**Exercise prompt:**
Check every line of the material below for "Future". Give the number of lines that have it, and only that.
━━━━━ Stored data ━━━━━
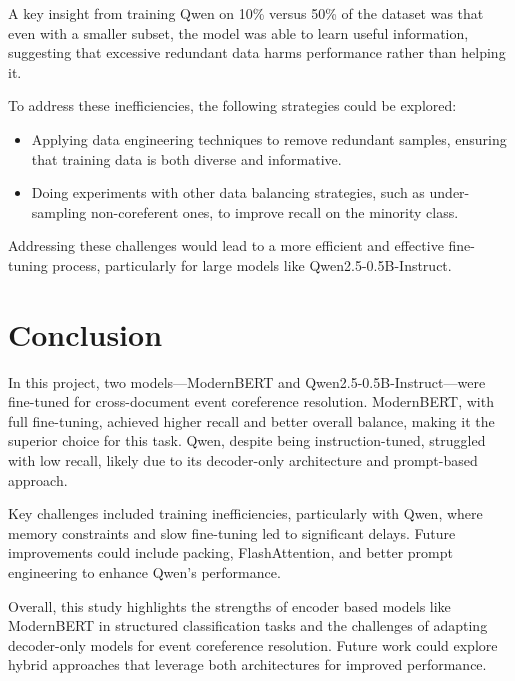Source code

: \documentclass[12pt,a4paper]{article}
\begin{document}
A key insight from training Qwen on 10\% versus 50\% of the dataset was that even with a smaller subset, the model was able to learn useful information, suggesting that excessive redundant data harms performance rather than helping it.

To address these inefficiencies, the following strategies could be explored:

\begin{itemize}
    \item Applying data engineering techniques to remove redundant samples, ensuring that training data is both diverse and informative.
    \item Doing experiments with other data balancing strategies, such as under-sampling non-coreferent ones, to improve recall on the minority class.
\end{itemize}

Addressing these challenges would lead to a more efficient and effective fine-tuning process, particularly for large models like Qwen2.5-0.5B-Instruct.

\section{Conclusion}

In this project, two models—ModernBERT and Qwen2.5-0.5B-Instruct—were fine-tuned for cross-document event coreference resolution. ModernBERT, with full fine-tuning, achieved higher recall and better overall balance, making it the superior choice for this task. Qwen, despite being instruction-tuned, struggled with low recall, likely due to its decoder-only architecture and prompt-based approach.

Key challenges included training inefficiencies, particularly with Qwen, where memory constraints and slow fine-tuning led to significant delays. Future improvements could include packing, FlashAttention, and better prompt engineering to enhance Qwen’s performance.

Overall, this study highlights the strengths of encoder based models like ModernBERT in structured classification tasks and the challenges of adapting decoder-only models for event coreference resolution. Future work could explore hybrid approaches that leverage both architectures for improved performance.
\end{document}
━━━━━
**Result of the task:**
2